党都議団「都は撤回を」
国連人権理事会の報告書で神宮外苑再開発について「人権に悪影響を及ぼす可能性がある」とした記述を削除するよう、日本政府と東京都が求めている問題で、日本共産党都議団(大山とも子団長、19人)は24日、削除要請を撤回し市民や専門家の声に耳を傾けるよう、小池百合子知事宛てに申し入れました。
人権理事会の報告書は、大規模開発の環境影響評価(アセスメント)で「公開協議が不十分との報告に深刻な危惧を表明」としました。日本政府と都は指摘を「誤り」として、全文削除を要求。
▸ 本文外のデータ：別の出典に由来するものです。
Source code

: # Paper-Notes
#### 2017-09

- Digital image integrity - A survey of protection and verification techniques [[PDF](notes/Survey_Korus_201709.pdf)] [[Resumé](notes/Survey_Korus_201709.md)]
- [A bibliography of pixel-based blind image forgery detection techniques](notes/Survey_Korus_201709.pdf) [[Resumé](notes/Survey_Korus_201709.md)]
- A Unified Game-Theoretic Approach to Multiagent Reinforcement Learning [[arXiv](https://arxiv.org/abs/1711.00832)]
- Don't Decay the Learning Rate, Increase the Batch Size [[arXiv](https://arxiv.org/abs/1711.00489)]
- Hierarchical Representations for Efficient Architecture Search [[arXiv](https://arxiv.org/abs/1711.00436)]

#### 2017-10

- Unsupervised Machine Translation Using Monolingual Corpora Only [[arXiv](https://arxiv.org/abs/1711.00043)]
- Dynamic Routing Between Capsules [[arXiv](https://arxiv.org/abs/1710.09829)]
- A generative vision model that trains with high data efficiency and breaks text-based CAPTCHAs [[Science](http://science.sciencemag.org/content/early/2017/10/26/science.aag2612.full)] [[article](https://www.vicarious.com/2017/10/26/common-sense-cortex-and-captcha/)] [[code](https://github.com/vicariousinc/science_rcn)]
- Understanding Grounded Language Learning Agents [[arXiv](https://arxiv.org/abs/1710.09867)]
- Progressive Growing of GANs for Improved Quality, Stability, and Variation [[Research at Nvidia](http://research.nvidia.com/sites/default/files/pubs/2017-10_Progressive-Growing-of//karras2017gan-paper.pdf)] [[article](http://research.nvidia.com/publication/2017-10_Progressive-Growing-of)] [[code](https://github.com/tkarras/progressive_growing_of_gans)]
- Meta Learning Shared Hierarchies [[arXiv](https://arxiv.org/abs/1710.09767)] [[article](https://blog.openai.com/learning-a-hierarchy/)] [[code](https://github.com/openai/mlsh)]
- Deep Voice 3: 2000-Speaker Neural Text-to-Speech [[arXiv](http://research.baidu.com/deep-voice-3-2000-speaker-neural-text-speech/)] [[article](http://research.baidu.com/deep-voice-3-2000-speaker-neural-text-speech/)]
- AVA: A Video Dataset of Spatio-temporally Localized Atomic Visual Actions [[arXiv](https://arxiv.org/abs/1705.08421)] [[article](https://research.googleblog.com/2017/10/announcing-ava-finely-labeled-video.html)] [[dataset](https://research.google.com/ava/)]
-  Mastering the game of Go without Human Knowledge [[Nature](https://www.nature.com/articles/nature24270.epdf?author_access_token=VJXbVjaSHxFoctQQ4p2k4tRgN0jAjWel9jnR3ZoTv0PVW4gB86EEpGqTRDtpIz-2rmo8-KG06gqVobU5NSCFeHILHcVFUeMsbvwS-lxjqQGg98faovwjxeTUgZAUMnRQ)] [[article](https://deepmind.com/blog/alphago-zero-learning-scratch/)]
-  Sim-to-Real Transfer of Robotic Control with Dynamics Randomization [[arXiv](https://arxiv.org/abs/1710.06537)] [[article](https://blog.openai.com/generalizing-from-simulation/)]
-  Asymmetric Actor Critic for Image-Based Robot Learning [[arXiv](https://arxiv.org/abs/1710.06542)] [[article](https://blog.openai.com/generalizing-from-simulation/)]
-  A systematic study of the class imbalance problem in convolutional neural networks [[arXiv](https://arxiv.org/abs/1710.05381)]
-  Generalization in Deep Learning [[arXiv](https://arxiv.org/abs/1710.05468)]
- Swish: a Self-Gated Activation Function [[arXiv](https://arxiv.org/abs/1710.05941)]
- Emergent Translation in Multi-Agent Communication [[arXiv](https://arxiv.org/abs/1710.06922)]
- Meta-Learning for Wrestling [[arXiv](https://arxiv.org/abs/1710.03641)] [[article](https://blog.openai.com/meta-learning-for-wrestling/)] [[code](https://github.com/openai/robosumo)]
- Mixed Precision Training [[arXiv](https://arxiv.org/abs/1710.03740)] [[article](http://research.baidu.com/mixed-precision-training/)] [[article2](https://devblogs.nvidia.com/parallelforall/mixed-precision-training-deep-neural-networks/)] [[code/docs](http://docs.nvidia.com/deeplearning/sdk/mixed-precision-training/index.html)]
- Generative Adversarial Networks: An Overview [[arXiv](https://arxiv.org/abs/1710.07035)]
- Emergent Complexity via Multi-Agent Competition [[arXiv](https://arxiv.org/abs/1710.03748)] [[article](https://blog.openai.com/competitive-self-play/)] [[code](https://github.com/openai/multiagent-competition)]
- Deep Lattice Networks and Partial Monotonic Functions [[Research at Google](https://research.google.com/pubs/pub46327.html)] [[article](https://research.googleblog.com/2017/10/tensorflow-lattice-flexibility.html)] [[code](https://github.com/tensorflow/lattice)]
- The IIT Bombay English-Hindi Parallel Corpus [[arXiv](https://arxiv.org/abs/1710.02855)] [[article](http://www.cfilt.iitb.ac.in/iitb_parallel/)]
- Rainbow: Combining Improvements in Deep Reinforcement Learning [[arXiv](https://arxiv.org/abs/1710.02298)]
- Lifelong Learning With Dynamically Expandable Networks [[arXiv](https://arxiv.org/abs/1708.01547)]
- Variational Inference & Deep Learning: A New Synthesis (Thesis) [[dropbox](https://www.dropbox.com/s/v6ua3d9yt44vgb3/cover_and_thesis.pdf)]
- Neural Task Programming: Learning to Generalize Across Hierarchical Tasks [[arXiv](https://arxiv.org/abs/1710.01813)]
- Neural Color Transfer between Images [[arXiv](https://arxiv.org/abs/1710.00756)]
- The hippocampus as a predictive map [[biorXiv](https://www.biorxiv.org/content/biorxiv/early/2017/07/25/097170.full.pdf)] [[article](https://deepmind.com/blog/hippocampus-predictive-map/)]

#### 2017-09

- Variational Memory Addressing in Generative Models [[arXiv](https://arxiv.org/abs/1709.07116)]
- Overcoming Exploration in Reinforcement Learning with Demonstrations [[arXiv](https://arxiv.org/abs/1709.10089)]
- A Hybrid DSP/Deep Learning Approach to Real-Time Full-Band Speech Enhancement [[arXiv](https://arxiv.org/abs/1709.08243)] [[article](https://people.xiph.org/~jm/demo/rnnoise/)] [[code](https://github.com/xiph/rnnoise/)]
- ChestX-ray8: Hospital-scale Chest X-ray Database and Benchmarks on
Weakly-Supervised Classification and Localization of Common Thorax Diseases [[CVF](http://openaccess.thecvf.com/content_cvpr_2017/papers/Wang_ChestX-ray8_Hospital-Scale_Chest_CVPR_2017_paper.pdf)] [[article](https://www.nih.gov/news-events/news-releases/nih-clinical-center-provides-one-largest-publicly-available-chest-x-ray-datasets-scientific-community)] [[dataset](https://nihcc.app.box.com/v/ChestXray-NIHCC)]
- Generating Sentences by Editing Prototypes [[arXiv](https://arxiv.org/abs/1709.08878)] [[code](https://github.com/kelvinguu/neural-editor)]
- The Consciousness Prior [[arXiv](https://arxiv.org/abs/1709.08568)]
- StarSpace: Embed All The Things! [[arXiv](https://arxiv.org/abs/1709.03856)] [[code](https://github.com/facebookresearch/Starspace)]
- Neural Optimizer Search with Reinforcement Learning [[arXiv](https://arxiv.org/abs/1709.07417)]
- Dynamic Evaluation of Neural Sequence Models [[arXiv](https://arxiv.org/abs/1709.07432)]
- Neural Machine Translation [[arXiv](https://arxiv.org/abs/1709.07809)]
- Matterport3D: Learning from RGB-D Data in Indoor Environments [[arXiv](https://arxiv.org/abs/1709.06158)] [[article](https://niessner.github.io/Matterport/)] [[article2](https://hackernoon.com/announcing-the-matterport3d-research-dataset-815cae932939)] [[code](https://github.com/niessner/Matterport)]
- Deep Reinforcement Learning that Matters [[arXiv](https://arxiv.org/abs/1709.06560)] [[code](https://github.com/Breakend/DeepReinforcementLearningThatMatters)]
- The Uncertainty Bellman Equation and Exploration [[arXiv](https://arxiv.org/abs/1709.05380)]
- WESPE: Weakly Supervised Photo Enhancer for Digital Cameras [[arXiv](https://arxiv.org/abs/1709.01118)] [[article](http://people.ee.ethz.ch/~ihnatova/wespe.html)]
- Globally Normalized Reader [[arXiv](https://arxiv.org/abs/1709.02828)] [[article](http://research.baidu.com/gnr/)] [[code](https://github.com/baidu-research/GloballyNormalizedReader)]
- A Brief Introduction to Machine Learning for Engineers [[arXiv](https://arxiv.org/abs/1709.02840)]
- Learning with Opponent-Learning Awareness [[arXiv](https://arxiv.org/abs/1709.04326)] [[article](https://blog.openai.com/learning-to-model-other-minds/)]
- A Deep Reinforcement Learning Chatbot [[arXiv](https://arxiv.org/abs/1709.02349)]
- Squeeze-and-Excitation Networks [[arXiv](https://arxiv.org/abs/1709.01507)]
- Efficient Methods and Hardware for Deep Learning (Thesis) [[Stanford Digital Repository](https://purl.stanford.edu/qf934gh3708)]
一方で、都市計画研究者の石川幹子東京大学名誉教授は政府と都の姿勢を「人権理事会の報告書を真摯(しんし)に受け止めていない」と批判しています。
都議団申し入れでは、異論を受け付けない都の進め方に対して、ユネスコ(国連教育科学文化機関)諮問組織のイコモスや国際影響評価学会(IAIA)日本支部などが厳しく批判していると指摘。
都が「説明会を複数回開いている」としたことについても、参加者を限定し対話しないものであったからこそ「市民が国連に保護を求め、今回の報告書に至ったのが現実だ」と示し、「事実を逆さまに描いて削除要請の理由とすることは、断じて許されない」と批判しました。
人権理事会の「ビジネスと人権に関する指導原則」で基本的人権の尊重と、人権侵害の救済のため利害関係者との対話などを求めていることを強調。「国・都・事業者が直ちに行うべきことは、削除要請を撤回し、市民や専門家の声に耳を傾け、対話を重ねることだ」と求めました。
都政策企画局の担当者は「要望は知事に上げる」と答えました。